Poison Is Not Polite

Poison Is Not Polite

The schoolgirl detectives of Murder Is Bad Manners, Daisy Wells and Hazel Wong, return in Robin Stevens’ sequel, Poison Is Not Polite. Here, they tackle a murder during one of those classic English mystery situations: the manor house party.

It’s the Easter holidays, so instead of going home to Hong Kong, Hazel is staying with Daisy and her family at their estate. Daisy’s parents, Lord and Lady Hastings, aren’t getting along, a situation exacerbated by Lady Hastings’ friend, Mr. Curtis, coming to visit as well. The too-attractive Mr. Curtis is an antiques dealer, and he’s very interested in obtaining some of the family heirlooms, no matter whether the owners really want to part with them or not. In short, he’s a cad.

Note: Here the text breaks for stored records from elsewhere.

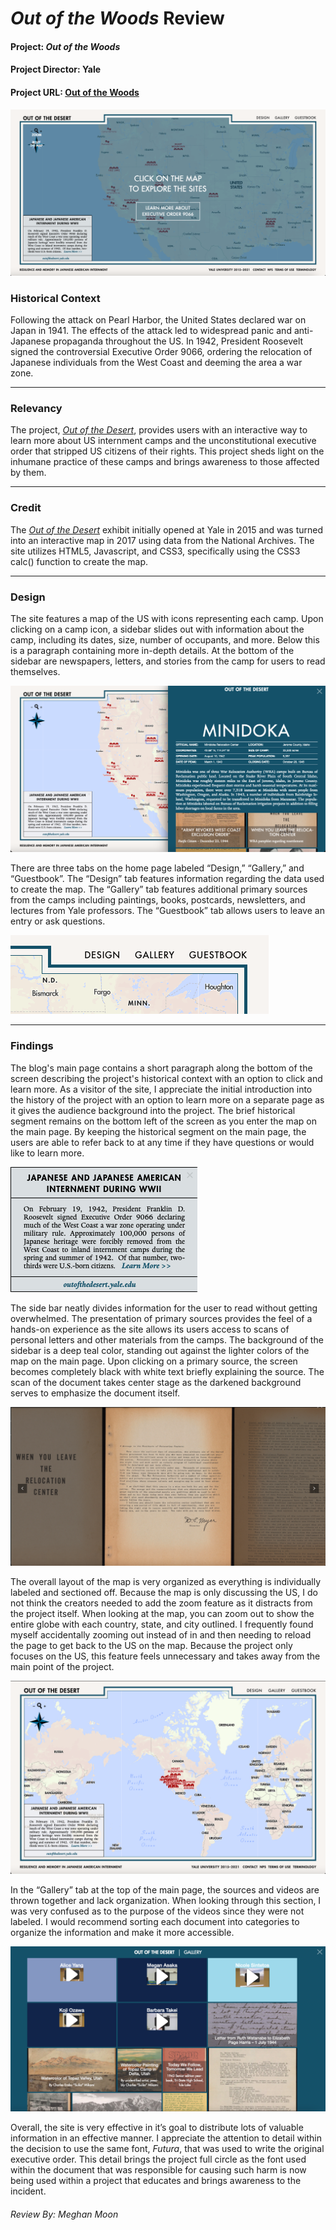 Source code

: # _Out of the Woods_ Review
#### Project: _Out of the Woods_
#### Project Director: Yale
#### Project URL: [Out of the Woods](https://outofthedesert.yale.edu)
![Main Page](https://github.com/MMoon2/MMoon2/blob/f2adb4ed48d1c4c5fe73a405f44192161be41262/images/Main%20Page.png)
  
### Historical Context
Following the attack on Pearl Harbor, the United States declared war on Japan in 1941. The effects of the attack led to widespread panic and anti-Japanese propaganda throughout the US. In 1942, President Roosevelt signed the controversial Executive Order 9066, ordering the relocation of Japanese individuals from the West Coast and deeming the area a war zone.
* * *
  
### Relevancy
The project, [_Out of the Desert_](https://outofthedesert.yale.edu), provides users with an interactive way to learn more about US internment camps and the unconstitutional executive order that stripped US citizens of their rights. This project sheds light on the inhumane practice of these camps and brings awareness to those affected by them.
* * *
  
### Credit
The [_Out of the Desert_](https://outofthedesert.yale.edu) exhibit initially opened at Yale in 2015 and was turned into an interactive map in 2017 using data from the National Archives. The site utilizes HTML5, Javascript, and CSS3, specifically using the CSS3 calc() function to create the map.
* * *
  
### Design
The site features a map of the US with icons representing each camp. Upon clicking on a camp icon, a sidebar slides out with information about the camp, including its dates, size, number of occupants, and more. Below this is a paragraph containing more in-depth details. At the bottom of the sidebar are newspapers, letters, and stories from the camp for users to read themselves.  
  
![Side Bar](https://github.com/MMoon2/MMoon2/blob/268fb86b65c747bb5f29130279f799292e725f3e/images/Sidebar.png)

There are three tabs on the home page labeled “Design,” “Gallery,” and “Guestbook”. The “Design” tab features information regarding the data used to create the map. The “Gallery” tab features additional primary sources from the camps including paintings, books, postcards, newsletters, and lectures from Yale professors. The “Guestbook” tab allows users to leave an entry or ask questions.  
  
![Menu Tabs](https://github.com/MMoon2/MMoon2/blob/9da27eadd785dca983a8b016faea5b98be8ac99c/images/tabs.png)
* * *
  
### Findings
The blog's main page contains a short paragraph along the bottom of the screen describing the project's historical context with an option to click and learn more. As a visitor of the site, I appreciate the initial introduction into the history of the project with an option to learn more on a separate page as it gives the audience background into the project. The brief historical segment remains on the bottom left of the screen as you enter the map on the main page. By keeping the historical segment on the main page, the users are able to refer back to at any time if they have questions or would like to learn more.  
  
![Historical Info Box](https://github.com/MMoon2/MMoon2/blob/5f9c2d74359e571f07e1cebd76f885fcfbbd3afe/images/Background%20Info.png)
  
The side bar neatly divides information for the user to read without getting overwhelmed. The presentation of primary sources provides the feel of a hands-on experience as the site allows its users access to scans of personal letters and other materials from the camps. The background of the sidebar is a deep teal color, standing out against the lighter colors of the map on the main page. Upon clicking on a primary source, the screen becomes completely black with white text briefly explaining the source. The scan of the document takes center stage as the darkened background serves to emphasize the document itself. 
  
![Primary Source](https://github.com/MMoon2/MMoon2/blob/5f9c2d74359e571f07e1cebd76f885fcfbbd3afe/images/Primary%20Source.png)
  
The overall layout of the map is very organized as everything is individually labeled and sectioned off. Because the map is only discussing the US, I do not think the creators needed to add the zoom feature as it distracts from the project itself. When looking at the map, you can zoom out to show the entire globe with each country, state, and city outlined. I frequently found myself accidentally zooming out instead of in and then needing to reload the page to get back to the US on the map. Because the project only focuses on the US, this feature feels unnecessary and takes away from the main point of the project.  
  
![Entire Map](https://github.com/MMoon2/MMoon2/blob/f936b75942c367c5f01f361c0321b3b0d49312b2/images/Entire%20Map.png)
  
In the “Gallery” tab at the top of the main page, the sources and videos are thrown together and lack organization. When looking through this section, I was very confused as to the purpose of the videos since they were not labeled. I would recommend sorting each document into categories to organize the information and make it more accessible.  
  
![Gallery Tab](https://github.com/MMoon2/MMoon2/blob/268fb86b65c747bb5f29130279f799292e725f3e/images/Gallery.png)
  
Overall, the site is very effective in it’s goal to distribute lots of valuable information in an effective manner. I appreciate the attention to detail within the decision to use the same font, _Futura_, that was used to write the original executive order. This detail brings the project full circle as the font used within the document that was responsible for causing such harm is now being used within a project that educates and brings awareness to the incident.  
###### Review By: Meghan Moon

The additional visitors are the scatty Aunt Saskia, the mysterious Uncle Felix (who may or may not be a secret agent), two more schoolgirl friends, and Miss Alston, Daisy’s temporary governess. Everyone has a secret, and while younger readers will enjoy the surprises, there’s no harm in older readers figuring them out before they’re revealed, because they can play along and enjoy seeing the characters realize them.

Poison Is Not Polite

We’re over a quarter of the way through the book before the slimy Mr. Curtis gets poisoned, which gives Stevens plenty of time to establish the cast and their motivations. While a few of the characters aren’t fully fleshed out — Daisy’s brother Bertie, for example, and his visiting friend Stephen wander in and out as the plot demands, but they didn’t seem like real people to me — they are all beautifully described visually, and the setting is wonderful.

Stevens also downplays the “foreign girl in classic English environment” in this volume. While that’s a natural part of Hazel’s character, and it’s part of what makes her such a great observer and narrator, I thought it was mentioned too often in the first book. Having her express her different background through comparison mentions of her home, which she misses, felt more natural to me.

I like the way very British phrases are used in the text, with a glossary in the back (written in character) for American readers. It’s a nice touch to keep the period and locale flavor. That’s the best reason to read this mystery series for me, how much fun it is to visit the past with these privileged schoolgirls and solve mysteries with them.